### [EXERCISE BRIEF]
Would you please return the lines of the entries below starting at the line that has "Memory Game Project" and ending at the line that has "they leave behind.", both included, exactly as they are?

╭─ DATASET EXCERPTS

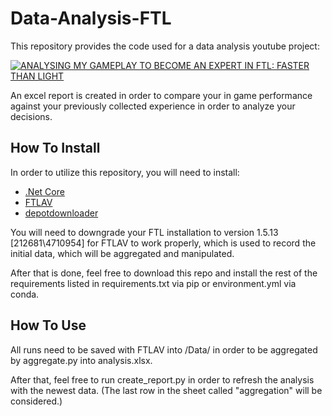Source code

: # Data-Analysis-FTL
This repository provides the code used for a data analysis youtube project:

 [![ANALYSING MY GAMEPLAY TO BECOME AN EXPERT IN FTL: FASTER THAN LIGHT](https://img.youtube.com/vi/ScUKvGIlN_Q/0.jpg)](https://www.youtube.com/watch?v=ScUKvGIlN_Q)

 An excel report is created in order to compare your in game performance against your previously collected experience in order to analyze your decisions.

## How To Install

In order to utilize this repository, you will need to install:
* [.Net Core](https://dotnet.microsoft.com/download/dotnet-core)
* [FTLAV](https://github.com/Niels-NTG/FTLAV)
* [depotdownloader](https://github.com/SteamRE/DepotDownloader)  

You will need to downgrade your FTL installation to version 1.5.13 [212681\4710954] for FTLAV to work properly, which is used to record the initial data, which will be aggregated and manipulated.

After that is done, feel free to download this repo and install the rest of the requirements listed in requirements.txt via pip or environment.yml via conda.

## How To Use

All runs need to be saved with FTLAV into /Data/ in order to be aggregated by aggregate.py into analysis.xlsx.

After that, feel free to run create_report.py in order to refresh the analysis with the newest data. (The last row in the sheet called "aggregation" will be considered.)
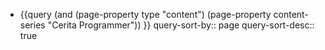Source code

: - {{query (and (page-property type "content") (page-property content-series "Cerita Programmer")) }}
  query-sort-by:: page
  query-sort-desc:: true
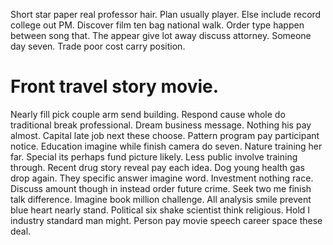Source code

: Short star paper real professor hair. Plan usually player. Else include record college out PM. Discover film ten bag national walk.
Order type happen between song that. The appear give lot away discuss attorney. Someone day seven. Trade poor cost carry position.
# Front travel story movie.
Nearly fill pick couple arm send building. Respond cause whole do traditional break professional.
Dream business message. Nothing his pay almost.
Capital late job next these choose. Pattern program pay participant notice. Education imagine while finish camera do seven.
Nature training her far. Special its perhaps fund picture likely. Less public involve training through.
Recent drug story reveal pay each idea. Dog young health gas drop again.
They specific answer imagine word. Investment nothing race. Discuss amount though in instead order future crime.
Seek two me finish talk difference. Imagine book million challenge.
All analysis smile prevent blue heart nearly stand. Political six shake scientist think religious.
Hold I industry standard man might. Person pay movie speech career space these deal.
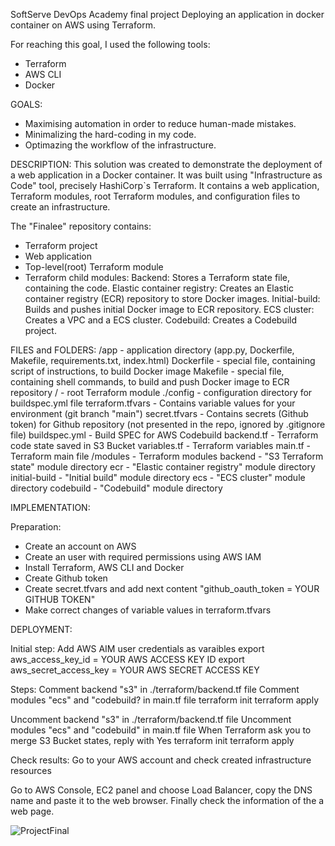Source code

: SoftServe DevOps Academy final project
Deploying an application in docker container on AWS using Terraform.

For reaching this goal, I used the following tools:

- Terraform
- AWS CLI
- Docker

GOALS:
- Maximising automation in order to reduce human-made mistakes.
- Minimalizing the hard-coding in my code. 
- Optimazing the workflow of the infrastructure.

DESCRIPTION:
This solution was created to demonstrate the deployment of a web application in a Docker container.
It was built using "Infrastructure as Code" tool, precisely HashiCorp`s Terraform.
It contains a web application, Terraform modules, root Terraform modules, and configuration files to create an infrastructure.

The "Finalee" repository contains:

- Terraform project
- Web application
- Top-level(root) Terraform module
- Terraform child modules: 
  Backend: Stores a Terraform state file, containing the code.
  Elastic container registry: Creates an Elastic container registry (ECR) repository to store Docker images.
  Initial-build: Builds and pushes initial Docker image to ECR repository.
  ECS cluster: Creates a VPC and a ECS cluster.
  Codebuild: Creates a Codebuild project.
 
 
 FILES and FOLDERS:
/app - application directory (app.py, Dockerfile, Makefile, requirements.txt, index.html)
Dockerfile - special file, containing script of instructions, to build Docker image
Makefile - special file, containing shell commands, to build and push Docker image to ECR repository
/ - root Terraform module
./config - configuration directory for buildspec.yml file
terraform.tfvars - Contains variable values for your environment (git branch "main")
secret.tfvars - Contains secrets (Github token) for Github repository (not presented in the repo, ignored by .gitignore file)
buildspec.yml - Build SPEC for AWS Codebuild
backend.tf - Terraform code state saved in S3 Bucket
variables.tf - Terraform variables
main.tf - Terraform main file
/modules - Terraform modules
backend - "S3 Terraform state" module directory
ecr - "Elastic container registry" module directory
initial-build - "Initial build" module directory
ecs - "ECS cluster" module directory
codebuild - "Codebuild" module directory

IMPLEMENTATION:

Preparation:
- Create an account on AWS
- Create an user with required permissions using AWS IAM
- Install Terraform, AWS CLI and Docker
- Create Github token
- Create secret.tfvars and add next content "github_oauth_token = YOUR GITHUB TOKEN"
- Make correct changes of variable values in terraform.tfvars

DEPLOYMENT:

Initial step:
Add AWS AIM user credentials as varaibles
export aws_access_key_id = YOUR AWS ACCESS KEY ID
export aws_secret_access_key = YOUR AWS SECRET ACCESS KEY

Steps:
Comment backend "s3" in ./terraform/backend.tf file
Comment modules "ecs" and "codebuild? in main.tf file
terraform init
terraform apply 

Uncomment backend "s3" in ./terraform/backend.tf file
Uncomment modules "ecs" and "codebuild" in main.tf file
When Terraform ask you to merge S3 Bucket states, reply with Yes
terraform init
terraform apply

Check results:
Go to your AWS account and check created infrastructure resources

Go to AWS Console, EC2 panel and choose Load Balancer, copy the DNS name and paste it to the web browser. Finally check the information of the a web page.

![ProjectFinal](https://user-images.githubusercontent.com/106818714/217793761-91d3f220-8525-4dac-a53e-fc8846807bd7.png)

╰─
╭─ DATASET EXCERPTS

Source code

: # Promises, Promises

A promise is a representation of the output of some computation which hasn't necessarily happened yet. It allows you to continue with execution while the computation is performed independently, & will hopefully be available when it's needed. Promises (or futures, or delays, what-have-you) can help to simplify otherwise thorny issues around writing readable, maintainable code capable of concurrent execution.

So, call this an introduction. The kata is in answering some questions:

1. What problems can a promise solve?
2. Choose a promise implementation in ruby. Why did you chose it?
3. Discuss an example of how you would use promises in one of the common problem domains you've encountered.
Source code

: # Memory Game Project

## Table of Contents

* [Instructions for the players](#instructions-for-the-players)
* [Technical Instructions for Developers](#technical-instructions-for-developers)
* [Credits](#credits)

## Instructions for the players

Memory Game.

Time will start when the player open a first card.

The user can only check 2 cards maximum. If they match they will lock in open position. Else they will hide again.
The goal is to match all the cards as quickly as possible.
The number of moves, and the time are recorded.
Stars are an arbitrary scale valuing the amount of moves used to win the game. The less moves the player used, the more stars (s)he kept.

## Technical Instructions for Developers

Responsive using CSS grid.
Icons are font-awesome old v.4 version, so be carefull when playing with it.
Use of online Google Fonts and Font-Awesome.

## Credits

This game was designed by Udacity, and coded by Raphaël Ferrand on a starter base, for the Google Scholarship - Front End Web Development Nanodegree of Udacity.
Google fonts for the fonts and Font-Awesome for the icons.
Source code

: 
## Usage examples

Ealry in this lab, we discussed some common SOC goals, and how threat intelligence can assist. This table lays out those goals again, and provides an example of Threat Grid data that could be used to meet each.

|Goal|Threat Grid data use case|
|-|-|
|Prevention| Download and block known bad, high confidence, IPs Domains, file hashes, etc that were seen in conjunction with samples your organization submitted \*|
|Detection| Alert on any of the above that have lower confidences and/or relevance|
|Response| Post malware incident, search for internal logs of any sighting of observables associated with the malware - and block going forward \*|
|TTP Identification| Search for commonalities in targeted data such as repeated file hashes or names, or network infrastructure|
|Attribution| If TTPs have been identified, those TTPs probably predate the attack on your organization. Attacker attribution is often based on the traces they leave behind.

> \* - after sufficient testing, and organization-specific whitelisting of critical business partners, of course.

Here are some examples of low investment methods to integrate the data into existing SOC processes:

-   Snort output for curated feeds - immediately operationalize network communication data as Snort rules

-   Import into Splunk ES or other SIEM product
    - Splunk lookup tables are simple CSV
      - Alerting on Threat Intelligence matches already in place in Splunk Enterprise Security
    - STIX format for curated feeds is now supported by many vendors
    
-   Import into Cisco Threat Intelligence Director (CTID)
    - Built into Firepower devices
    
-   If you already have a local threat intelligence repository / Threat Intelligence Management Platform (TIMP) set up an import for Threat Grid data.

╰─
╭─ DATASET EXCERPTS

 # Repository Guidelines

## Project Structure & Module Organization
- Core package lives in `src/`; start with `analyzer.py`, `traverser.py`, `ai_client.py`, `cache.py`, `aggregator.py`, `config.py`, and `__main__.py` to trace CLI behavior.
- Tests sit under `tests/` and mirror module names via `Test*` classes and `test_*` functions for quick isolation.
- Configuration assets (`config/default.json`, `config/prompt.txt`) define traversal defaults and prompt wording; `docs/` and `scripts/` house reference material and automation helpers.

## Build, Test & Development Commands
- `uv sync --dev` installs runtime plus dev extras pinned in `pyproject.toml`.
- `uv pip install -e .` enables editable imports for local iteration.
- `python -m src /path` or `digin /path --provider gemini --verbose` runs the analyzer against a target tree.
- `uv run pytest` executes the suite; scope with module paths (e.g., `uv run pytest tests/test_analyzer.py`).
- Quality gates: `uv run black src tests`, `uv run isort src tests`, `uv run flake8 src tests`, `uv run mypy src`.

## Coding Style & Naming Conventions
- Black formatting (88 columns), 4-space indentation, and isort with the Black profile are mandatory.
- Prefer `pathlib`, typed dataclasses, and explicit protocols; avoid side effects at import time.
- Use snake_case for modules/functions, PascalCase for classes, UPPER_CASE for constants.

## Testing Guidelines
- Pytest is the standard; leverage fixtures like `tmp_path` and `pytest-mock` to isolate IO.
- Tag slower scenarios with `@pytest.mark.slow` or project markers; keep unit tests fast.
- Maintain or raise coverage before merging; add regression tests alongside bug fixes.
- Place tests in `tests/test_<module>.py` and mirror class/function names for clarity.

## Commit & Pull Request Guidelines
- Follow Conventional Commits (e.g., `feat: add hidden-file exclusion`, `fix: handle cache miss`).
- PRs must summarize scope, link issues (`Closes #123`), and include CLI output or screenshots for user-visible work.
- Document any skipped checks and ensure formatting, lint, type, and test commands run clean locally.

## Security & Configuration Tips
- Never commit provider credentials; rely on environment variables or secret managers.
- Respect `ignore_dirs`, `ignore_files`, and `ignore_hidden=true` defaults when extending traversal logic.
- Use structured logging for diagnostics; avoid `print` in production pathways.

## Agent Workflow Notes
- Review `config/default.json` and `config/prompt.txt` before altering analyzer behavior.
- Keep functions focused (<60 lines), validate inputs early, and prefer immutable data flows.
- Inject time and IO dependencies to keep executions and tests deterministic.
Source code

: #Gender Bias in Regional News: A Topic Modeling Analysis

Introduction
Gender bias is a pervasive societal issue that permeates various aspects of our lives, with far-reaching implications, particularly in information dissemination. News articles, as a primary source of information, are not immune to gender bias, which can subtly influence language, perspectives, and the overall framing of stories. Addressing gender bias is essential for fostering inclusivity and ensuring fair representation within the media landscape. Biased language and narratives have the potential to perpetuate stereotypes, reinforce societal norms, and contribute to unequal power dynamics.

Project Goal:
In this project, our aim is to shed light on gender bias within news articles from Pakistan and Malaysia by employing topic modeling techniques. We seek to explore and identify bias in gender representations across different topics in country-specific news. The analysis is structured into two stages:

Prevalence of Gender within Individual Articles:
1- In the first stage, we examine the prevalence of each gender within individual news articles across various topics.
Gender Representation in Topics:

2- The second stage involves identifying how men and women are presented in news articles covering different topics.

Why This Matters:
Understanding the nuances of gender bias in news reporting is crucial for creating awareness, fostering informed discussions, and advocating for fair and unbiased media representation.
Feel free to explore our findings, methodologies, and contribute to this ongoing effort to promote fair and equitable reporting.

╰─

### [SOLUTION]
: # Memory Game Project

## Table of Contents

* [Instructions for the players](#instructions-for-the-players)
* [Technical Instructions for Developers](#technical-instructions-for-developers)
* [Credits](#credits)

## Instructions for the players

Memory Game.

Time will start when the player open a first card.

The user can only check 2 cards maximum. If they match they will lock in open position. Else they will hide again.
The goal is to match all the cards as quickly as possible.
The number of moves, and the time are recorded.
Stars are an arbitrary scale valuing the amount of moves used to win the game. The less moves the player used, the more stars (s)he kept.

## Technical Instructions for Developers

Responsive using CSS grid.
Icons are font-awesome old v.4 version, so be carefull when playing with it.
Use of online Google Fonts and Font-Awesome.

## Credits

This game was designed by Udacity, and coded by Raphaël Ferrand on a starter base, for the Google Scholarship - Front End Web Development Nanodegree of Udacity.
Google fonts for the fonts and Font-Awesome for the icons.
Source code

: 
## Usage examples

Ealry in this lab, we discussed some common SOC goals, and how threat intelligence can assist. This table lays out those goals again, and provides an example of Threat Grid data that could be used to meet each.

|Goal|Threat Grid data use case|
|-|-|
|Prevention| Download and block known bad, high confidence, IPs Domains, file hashes, etc that were seen in conjunction with samples your organization submitted \*|
|Detection| Alert on any of the above that have lower confidences and/or relevance|
|Response| Post malware incident, search for internal logs of any sighting of observables associated with the malware - and block going forward \*|
|TTP Identification| Search for commonalities in targeted data such as repeated file hashes or names, or network infrastructure|
|Attribution| If TTPs have been identified, those TTPs probably predate the attack on your organization. Attacker attribution is often based on the traces they leave behind.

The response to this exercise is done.